LIHUE – John Alapai sleeps outside under a tarp at night with Laurice Alapai. But they’re not alone. “I hear people trying to call their mom and find a way home,” Laurice said about the other homeless people who sleep
LIHUE – John Alapai sleeps outside under a tarp at night with Laurice Alapai.
But they’re not alone.
“I hear people trying to call their mom and find a way home,” Laurice said about the other homeless people who sleep nearby at the Kapahi Park.
“It sucks when it rains,” he added about their situation.
He would go home to Georgia in a minute if he could, but doesn’t have any money.

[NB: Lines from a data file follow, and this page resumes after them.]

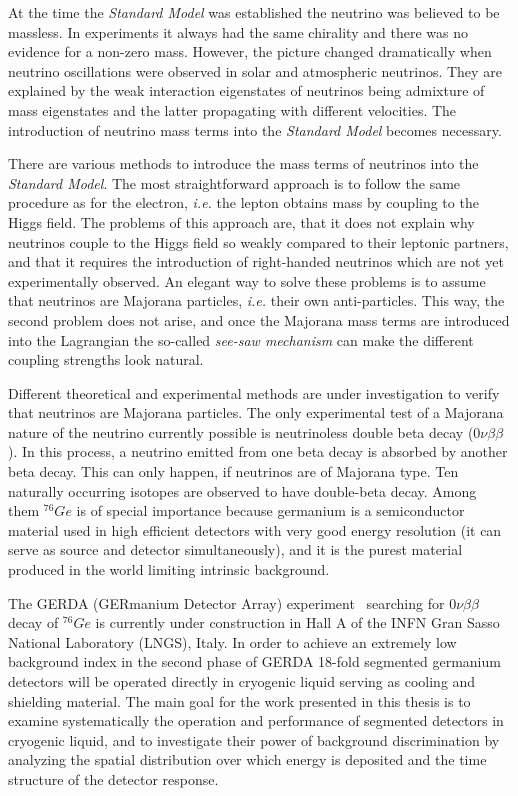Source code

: At the time the \emph{Standard Model} was established the neutrino was
believed to be massless. In experiments it always had the same
chirality and there was no evidence for a non-zero mass. However, the
picture changed dramatically when neutrino oscillations were observed
in solar and atmospheric neutrinos. They are explained by the weak
interaction eigenstates of neutrinos being admixture of mass
eigenstates and the latter propagating with different velocities. The
introduction of neutrino mass terms into the \emph{Standard Model}
becomes necessary.

There are various methods to introduce the mass terms of neutrinos
into the \emph{Standard Model}. The most straightforward approach is
to follow the same procedure as for the electron, \textit{i.e.} the
lepton obtains mass by coupling to the Higgs field. The problems of
this approach are, that it does not explain why neutrinos couple to
the Higgs field so weakly compared to their leptonic partners, and
that it requires the introduction of right-handed neutrinos which are
not yet experimentally observed. An elegant way to solve these
problems is to assume that neutrinos are Majorana particles,
\textit{i.e.} their own anti-particles. This way, the second problem
does not arise, and once the Majorana mass terms are introduced into
the Lagrangian the so-called \emph{see-saw mechanism} can make the
different coupling strengths look natural.

Different theoretical and experimental methods are under investigation to verify that neutrinos are Majorana particles. The only experimental test of a Majorana nature of the neutrino currently possible is neutrinoless double beta decay ($0\nu\beta\beta$). In this process, a neutrino emitted from one beta decay is absorbed by another beta decay. This can only happen, if neutrinos are of Majorana type. Ten naturally occurring isotopes are observed to have double-beta decay. Among them $^{76}Ge$ is of special importance because germanium is a semiconductor material used in high efficient detectors with very good energy resolution (it can serve as source and detector simultaneously), and it is the purest material produced in the world limiting intrinsic background.

The GERDA (GERmanium Detector Array) experiment~\cite{Abt04, Sch05} searching for $0\nu\beta\beta$ decay of $^{76}Ge$ is currently under construction in Hall A of the INFN Gran Sasso National Laboratory (LNGS), Italy. In order to achieve an extremely low background index in the second phase of GERDA 18-fold segmented germanium detectors will be operated directly in cryogenic liquid serving as cooling and shielding material. The main goal for the work presented in this thesis is to examine systematically the operation and performance of segmented detectors in cryogenic liquid, and to investigate their power of background discrimination by analyzing the spatial distribution over which energy is deposited and the time structure of the detector response.

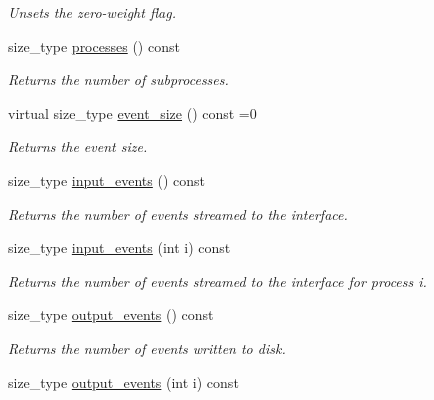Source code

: \begin{DoxyCompactItemize}
\begin{DoxyCompactList}\small\item\em Unsets the zero-\/weight flag. \end{DoxyCompactList}\item 
\hypertarget{a00317_ae6db905736d66092b9dcf8120c6e935e}{}size\+\_\+type \hyperlink{a00317_ae6db905736d66092b9dcf8120c6e935e}{processes} () const \label{a00317_ae6db905736d66092b9dcf8120c6e935e}

\begin{DoxyCompactList}\small\item\em Returns the number of subprocesses. \end{DoxyCompactList}\item 
\hypertarget{a00317_ac6c0df9fb86662d54e3b4f903a8eb831}{}virtual size\+\_\+type \hyperlink{a00317_ac6c0df9fb86662d54e3b4f903a8eb831}{event\+\_\+size} () const =0\label{a00317_ac6c0df9fb86662d54e3b4f903a8eb831}

\begin{DoxyCompactList}\small\item\em Returns the event size. \end{DoxyCompactList}\item 
\hypertarget{a00317_a83647b85147e31455f2781ad3111849e}{}size\+\_\+type \hyperlink{a00317_a83647b85147e31455f2781ad3111849e}{input\+\_\+events} () const \label{a00317_a83647b85147e31455f2781ad3111849e}

\begin{DoxyCompactList}\small\item\em Returns the number of events streamed to the interface. \end{DoxyCompactList}\item 
\hypertarget{a00317_a4be24bd2d607368c9bb95282e3d7613a}{}size\+\_\+type \hyperlink{a00317_a4be24bd2d607368c9bb95282e3d7613a}{input\+\_\+events} (int i) const \label{a00317_a4be24bd2d607368c9bb95282e3d7613a}

\begin{DoxyCompactList}\small\item\em Returns the number of events streamed to the interface for process i. \end{DoxyCompactList}\item 
\hypertarget{a00317_a3c75abe5cfc8dc7fe822006dfd860dc2}{}size\+\_\+type \hyperlink{a00317_a3c75abe5cfc8dc7fe822006dfd860dc2}{output\+\_\+events} () const \label{a00317_a3c75abe5cfc8dc7fe822006dfd860dc2}

\begin{DoxyCompactList}\small\item\em Returns the number of events written to disk. \end{DoxyCompactList}\item 
\hypertarget{a00317_a61c0d694fb6f316c47c4d4aa33c4a452}{}size\+\_\+type \hyperlink{a00317_a61c0d694fb6f316c47c4d4aa33c4a452}{output\+\_\+events} (int i) const \label{a00317_a61c0d694fb6f316c47c4d4aa33c4a452}


\end{DoxyCompactItemize}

A bill signed more than a year ago by Gov. Neil Abercrombie would have given the Alapais an option. It’s called the Return to Home program and, had it been implemented, it would have distributed $100,000 over three years to provide free one-way airfare tickets for eligible homeless individuals to return to their families on the Mainland. However, the Department of Human Services — the coordinating department as written in the law — declined to establish and administer the program.
One state representative is calling on the department to enact the program.
Rep. Riba Cabanilla, a Democrat in the House representing Waipahu, Honouliuli, West Loch and Ewa, said the intent of the program was to reduce Hawaii’s increasing homeless problem. It would ensure that individuals who find themselves homeless in the islands are able to reconnect with family and support networks where they would have the opportunity to recover.
Additionally, Cabanilla said it would potentially save Hawaii taxpayers millions in welfare costs.
“This appropriation is much needed to decrease the homeless population in our state, to return these stranded homeless individuals from the Mainland to an environment of their choosing,” she wrote in the release issued Friday, “and most importantly to preserve these funds for our own homeless kamaaina.
DHS officials weren’t reached Monday, but Stephanie Fernandes of Kauai Economic Opportunity, which runs the emergency shelter and group home operations on the island, said the local organization occasionally receives requests from homeless for funds to return to the Mainland — which they can’t oblige.
“We don’t have the resources,” Fernandes said. “Our job is to find them a home.”
But some people on the island say they’d jump at the chance to go home on the state’s dime.
“I thought there would be more resources here,” Alapai said. “I’d take a ticket and return to where my mom and dad and brother and kids live on the East Coast.”
Sheryl Sehorn feels the same way.
She said she barely survives on food stamps and sleeps on the streets of Lihue along with two other people.
“I find a quiet spot. Nobody bothers us. Everybody is really nice. Then we get up at 5,” Sehorn said.
A free plane ticket to the Mainland would be a welcome relief.
“Three quarters of my family lives in Oregon,” Sehorn said. “If I got a chance I’d go to Newport, Oregon, and fish.”
According to the United States Interagency Council on Homelessness, 5,000 to 10,000 homeless people were living in Hawaii on any given night in 2013.
Fernandes said over the past three months, she has seen an increase in the number of working families in need of shelter services.
“The maximum at our shelter is 19 and most of the time we’re full,” Fernandes said. “The trend is that people are moving in and want to live here. They want to be part of our community. People wanting to leave are few and far between.”
Cabanilla believes the program created by Act 222 (SLH 2013) has merit.
“Let us implore the governor to release the money and create the program,” Cabanilla said.